## Exercise prompt
Repeat each entry word for word; the images are not part of the copy.

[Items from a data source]
# # #
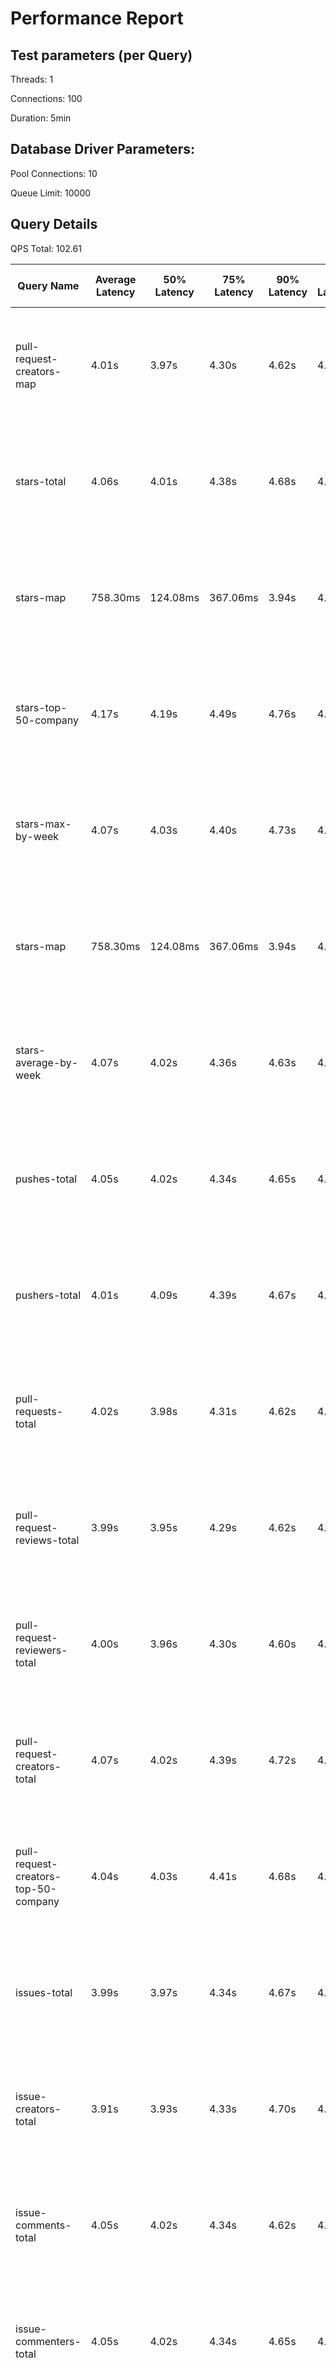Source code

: # Performance Report

## Test parameters (per Query)

Threads: 1

Connections: 100

Duration: 5min

## Database Driver Parameters:

Pool Connections: 10

Queue Limit: 10000

## Query Details

QPS Total: 102.61

| Query Name                           | Average Latency | 50% Latency | 75% Latency | 90% Latency | 99% Latency | Request in Duration                   | Request/Sec | Socket Errors                                               | HTTP Errors |
|--------------------------------------|-----------------|-------------|-------------|-------------|-------------|---------------------------------------|-------------|-------------------------------------------------------------|-------------|
| pull-request-creators-map            | 4.01s           | 3.97s       | 4.30s       | 4.62s       | 4.96s       | 1140 requests in 5.00m, 1.72MB read   | 3.80        | Socket errors: connect 2520, read 534, write 0, timeout 217 | 3           |
| stars-total                          | 4.06s           | 4.01s       | 4.38s       | 4.68s       | 4.98s       | 1205 requests in 5.00m, 640.16KB read | 4.02        | Socket errors: connect 2347, read 514, write 0, timeout 158 | 1           |
| stars-map                            | 758.30ms        | 124.08ms    | 367.06ms    | 3.94s       | 4.79s       | 1072 requests in 5.00m, 4.91MB read   | 3.57        | Socket errors: connect 2783, read 632, write 0, timeout 50  | 2           |
| stars-top-50-company                 | 4.17s           | 4.19s       | 4.49s       | 4.76s       | 4.95s       | 1010 requests in 5.00m, 3.12MB read   | 3.37        | Socket errors: connect 2536, read 586, write 0, timeout 290 | 6           |
| stars-max-by-week                    | 4.07s           | 4.03s       | 4.40s       | 4.73s       | 4.97s       | 1504 requests in 5.00m, 0.92MB read   | 5.01        | Socket errors: connect 2192, read 617, write 0, timeout 342 | 6           |
| stars-map                            | 758.30ms        | 124.08ms    | 367.06ms    | 3.94s       | 4.79s       | 1072 requests in 5.00m, 4.91MB read   | 3.57        | Socket errors: connect 2783, read 632, write 0, timeout 50  | 2           |
| stars-average-by-week                | 4.07s           | 4.02s       | 4.36s       | 4.63s       | 4.97s       | 944 requests in 5.00m, 597.20KB read  | 3.15        | Socket errors: connect 2428, read 440, write 0, timeout 242 |             |
| pushes-total                         | 4.05s           | 4.02s       | 4.34s       | 4.65s       | 4.95s       | 1230 requests in 5.00m, 624.57KB read | 4.10        | Socket errors: connect 2322, read 538, write 0, timeout 242 | 2           |
| pushers-total                        | 4.01s           | 4.09s       | 4.39s       | 4.67s       | 4.96s       | 1297 requests in 5.00m, 693.84KB read | 4.32        | Socket errors: connect 2453, read 636, write 0, timeout 349 | 15          |
| pull-requests-total                  | 4.02s           | 3.98s       | 4.31s       | 4.62s       | 4.93s       | 1029 requests in 5.00m, 555.72KB read | 3.43        | Socket errors: connect 2345, read 485, write 0, timeout 99  | 1           |
| pull-request-reviews-total           | 3.99s           | 3.95s       | 4.29s       | 4.62s       | 4.98s       | 1115 requests in 5.00m, 607.74KB read | 3.72        | Socket errors: connect 2315, read 473, write 0, timeout 209 | 7           |
| pull-request-reviewers-total         | 4.00s           | 3.96s       | 4.30s       | 4.60s       | 4.96s       | 1271 requests in 5.00m, 707.45KB read | 4.24        | Socket errors: connect 2499, read 539, write 0, timeout 244 | 4           |
| pull-request-creators-total          | 4.07s           | 4.02s       | 4.39s       | 4.72s       | 4.98s       | 2013 requests in 5.00m, 1.07MB read   | 6.71        | Socket errors: connect 1791, read 840, write 0, timeout 374 |             |
| pull-request-creators-top-50-company | 4.04s           | 4.03s       | 4.41s       | 4.68s       | 4.97s       | 1173 requests in 5.00m, 2.83MB read   | 3.91        | Socket errors: connect 2467, read 600, write 0, timeout 326 | 8           |
| issues-total                         | 3.99s           | 3.97s       | 4.34s       | 4.67s       | 4.95s       | 1392 requests in 5.00m, 745.40KB read | 4.64        | Socket errors: connect 2497, read 629, write 0, timeout 324 | 7           |
| issue-creators-total                 | 3.91s           | 3.93s       | 4.33s       | 4.70s       | 4.98s       | 1368 requests in 5.00m, 736.28KB read | 4.56        | Socket errors: connect 2381, read 645, write 0, timeout 367 | 16          |
| issue-comments-total                 | 4.05s           | 4.02s       | 4.34s       | 4.62s       | 4.94s       | 1129 requests in 5.00m, 620.78KB read | 3.76        | Socket errors: connect 2256, read 505, write 0, timeout 215 | 2           |
| issue-commenters-total               | 4.05s           | 4.02s       | 4.34s       | 4.65s       | 4.95s       | 1221 requests in 5.00m, 667.68KB read | 4.07        | Socket errors: connect 2288, read 596, write 0, timeout 212 | 1           |
| forkers-total                        | 3.97s           | 3.97s       | 4.28s       | 4.60s       | 4.96s       | 1175 requests in 5.00m, 632.91KB read | 3.91        | Socket errors: connect 2328, read 535, write 0, timeout 270 | 8           |
| committers-total                     | 4.05s           | 4.00s       | 4.34s       | 4.65s       | 4.96s       | 1123 requests in 5.00m, 602.05KB read | 3.74        | Socket errors: connect 2333, read 541, write 0, timeout 194 | 1           |
| commits-total                        | 4.01s           | 3.95s       | 4.32s       | 4.63s       | 4.94s       | 1222 requests in 5.00m, 657.30KB read | 4.07        | Socket errors: connect 2319, read 508, write 0, timeout 206 | 5           |
| commit-commenters-total              | 4.05s           | 4.04s       | 4.38s       | 4.69s       | 4.97s       | 1018 requests in 5.00m, 554.75KB read | 3.39        | Socket errors: connect 2325, read 415, write 0, timeout 226 | 5           |
| commits-time-distribution            | 4.06s           | 4.04s       | 4.36s       | 4.68s       | 4.97s       | 1121 requests in 5.00m, 5.18MB read   | 3.74        | Socket errors: connect 2624, read 593, write 0, timeout 284 | 8           |
| pull-requests-history                | 4.11s           | 4.09s       | 4.40s       | 4.72s       | 4.98s       | 1058 requests in 5.00m, 6.56MB read   | 3.53        | Socket errors: connect 2574, read 618, write 0, timeout 237 | 3           |
| pull-request-creators-per-month      | 4.14s           | 4.11s       | 4.44s       | 4.75s       | 4.97s       | 973 requests in 5.00m, 5.73MB read    | 3.24        | Socket errors: connect 2597, read 514, write 0, timeout 180 | 2           |
| stars-history                        | 4.12s           | 4.08s       | 4.39s       | 4.66s       | 4.96s       | 913 requests in 5.00m, 7.89MB read    | 3.04        | Socket errors: connect 2659, read 570, write 0, timeout 243 |             |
# # #
## Exercise solution
Source code

: # Performance Report

## Test parameters (per Query)

Threads: 1

Connections: 100

Duration: 5min

## Database Driver Parameters:

Pool Connections: 10

Queue Limit: 10000

## Query Details

QPS Total: 102.61

| Query Name                           | Average Latency | 50% Latency | 75% Latency | 90% Latency | 99% Latency | Request in Duration                   | Request/Sec | Socket Errors                                               | HTTP Errors |
|--------------------------------------|-----------------|-------------|-------------|-------------|-------------|---------------------------------------|-------------|-------------------------------------------------------------|-------------|
| pull-request-creators-map            | 4.01s           | 3.97s       | 4.30s       | 4.62s       | 4.96s       | 1140 requests in 5.00m, 1.72MB read   | 3.80        | Socket errors: connect 2520, read 534, write 0, timeout 217 | 3           |
| stars-total                          | 4.06s           | 4.01s       | 4.38s       | 4.68s       | 4.98s       | 1205 requests in 5.00m, 640.16KB read | 4.02        | Socket errors: connect 2347, read 514, write 0, timeout 158 | 1           |
| stars-map                            | 758.30ms        | 124.08ms    | 367.06ms    | 3.94s       | 4.79s       | 1072 requests in 5.00m, 4.91MB read   | 3.57        | Socket errors: connect 2783, read 632, write 0, timeout 50  | 2           |
| stars-top-50-company                 | 4.17s           | 4.19s       | 4.49s       | 4.76s       | 4.95s       | 1010 requests in 5.00m, 3.12MB read   | 3.37        | Socket errors: connect 2536, read 586, write 0, timeout 290 | 6           |
| stars-max-by-week                    | 4.07s           | 4.03s       | 4.40s       | 4.73s       | 4.97s       | 1504 requests in 5.00m, 0.92MB read   | 5.01        | Socket errors: connect 2192, read 617, write 0, timeout 342 | 6           |
| stars-map                            | 758.30ms        | 124.08ms    | 367.06ms    | 3.94s       | 4.79s       | 1072 requests in 5.00m, 4.91MB read   | 3.57        | Socket errors: connect 2783, read 632, write 0, timeout 50  | 2           |
| stars-average-by-week                | 4.07s           | 4.02s       | 4.36s       | 4.63s       | 4.97s       | 944 requests in 5.00m, 597.20KB read  | 3.15        | Socket errors: connect 2428, read 440, write 0, timeout 242 |             |
| pushes-total                         | 4.05s           | 4.02s       | 4.34s       | 4.65s       | 4.95s       | 1230 requests in 5.00m, 624.57KB read | 4.10        | Socket errors: connect 2322, read 538, write 0, timeout 242 | 2           |
| pushers-total                        | 4.01s           | 4.09s       | 4.39s       | 4.67s       | 4.96s       | 1297 requests in 5.00m, 693.84KB read | 4.32        | Socket errors: connect 2453, read 636, write 0, timeout 349 | 15          |
| pull-requests-total                  | 4.02s           | 3.98s       | 4.31s       | 4.62s       | 4.93s       | 1029 requests in 5.00m, 555.72KB read | 3.43        | Socket errors: connect 2345, read 485, write 0, timeout 99  | 1           |
| pull-request-reviews-total           | 3.99s           | 3.95s       | 4.29s       | 4.62s       | 4.98s       | 1115 requests in 5.00m, 607.74KB read | 3.72        | Socket errors: connect 2315, read 473, write 0, timeout 209 | 7           |
| pull-request-reviewers-total         | 4.00s           | 3.96s       | 4.30s       | 4.60s       | 4.96s       | 1271 requests in 5.00m, 707.45KB read | 4.24        | Socket errors: connect 2499, read 539, write 0, timeout 244 | 4           |
| pull-request-creators-total          | 4.07s           | 4.02s       | 4.39s       | 4.72s       | 4.98s       | 2013 requests in 5.00m, 1.07MB read   | 6.71        | Socket errors: connect 1791, read 840, write 0, timeout 374 |             |
| pull-request-creators-top-50-company | 4.04s           | 4.03s       | 4.41s       | 4.68s       | 4.97s       | 1173 requests in 5.00m, 2.83MB read   | 3.91        | Socket errors: connect 2467, read 600, write 0, timeout 326 | 8           |
| issues-total                         | 3.99s           | 3.97s       | 4.34s       | 4.67s       | 4.95s       | 1392 requests in 5.00m, 745.40KB read | 4.64        | Socket errors: connect 2497, read 629, write 0, timeout 324 | 7           |
| issue-creators-total                 | 3.91s           | 3.93s       | 4.33s       | 4.70s       | 4.98s       | 1368 requests in 5.00m, 736.28KB read | 4.56        | Socket errors: connect 2381, read 645, write 0, timeout 367 | 16          |
| issue-comments-total                 | 4.05s           | 4.02s       | 4.34s       | 4.62s       | 4.94s       | 1129 requests in 5.00m, 620.78KB read | 3.76        | Socket errors: connect 2256, read 505, write 0, timeout 215 | 2           |
| issue-commenters-total               | 4.05s           | 4.02s       | 4.34s       | 4.65s       | 4.95s       | 1221 requests in 5.00m, 667.68KB read | 4.07        | Socket errors: connect 2288, read 596, write 0, timeout 212 | 1           |
| forkers-total                        | 3.97s           | 3.97s       | 4.28s       | 4.60s       | 4.96s       | 1175 requests in 5.00m, 632.91KB read | 3.91        | Socket errors: connect 2328, read 535, write 0, timeout 270 | 8           |
| committers-total                     | 4.05s           | 4.00s       | 4.34s       | 4.65s       | 4.96s       | 1123 requests in 5.00m, 602.05KB read | 3.74        | Socket errors: connect 2333, read 541, write 0, timeout 194 | 1           |
| commits-total                        | 4.01s           | 3.95s       | 4.32s       | 4.63s       | 4.94s       | 1222 requests in 5.00m, 657.30KB read | 4.07        | Socket errors: connect 2319, read 508, write 0, timeout 206 | 5           |
| commit-commenters-total              | 4.05s           | 4.04s       | 4.38s       | 4.69s       | 4.97s       | 1018 requests in 5.00m, 554.75KB read | 3.39        | Socket errors: connect 2325, read 415, write 0, timeout 226 | 5           |
| commits-time-distribution            | 4.06s           | 4.04s       | 4.36s       | 4.68s       | 4.97s       | 1121 requests in 5.00m, 5.18MB read   | 3.74        | Socket errors: connect 2624, read 593, write 0, timeout 284 | 8           |
| pull-requests-history                | 4.11s           | 4.09s       | 4.40s       | 4.72s       | 4.98s       | 1058 requests in 5.00m, 6.56MB read   | 3.53        | Socket errors: connect 2574, read 618, write 0, timeout 237 | 3           |
| pull-request-creators-per-month      | 4.14s           | 4.11s       | 4.44s       | 4.75s       | 4.97s       | 973 requests in 5.00m, 5.73MB read    | 3.24        | Socket errors: connect 2597, read 514, write 0, timeout 180 | 2           |
| stars-history                        | 4.12s           | 4.08s       | 4.39s       | 4.66s       | 4.96s       | 913 requests in 5.00m, 7.89MB read    | 3.04        | Socket errors: connect 2659, read 570, write 0, timeout 243 |             |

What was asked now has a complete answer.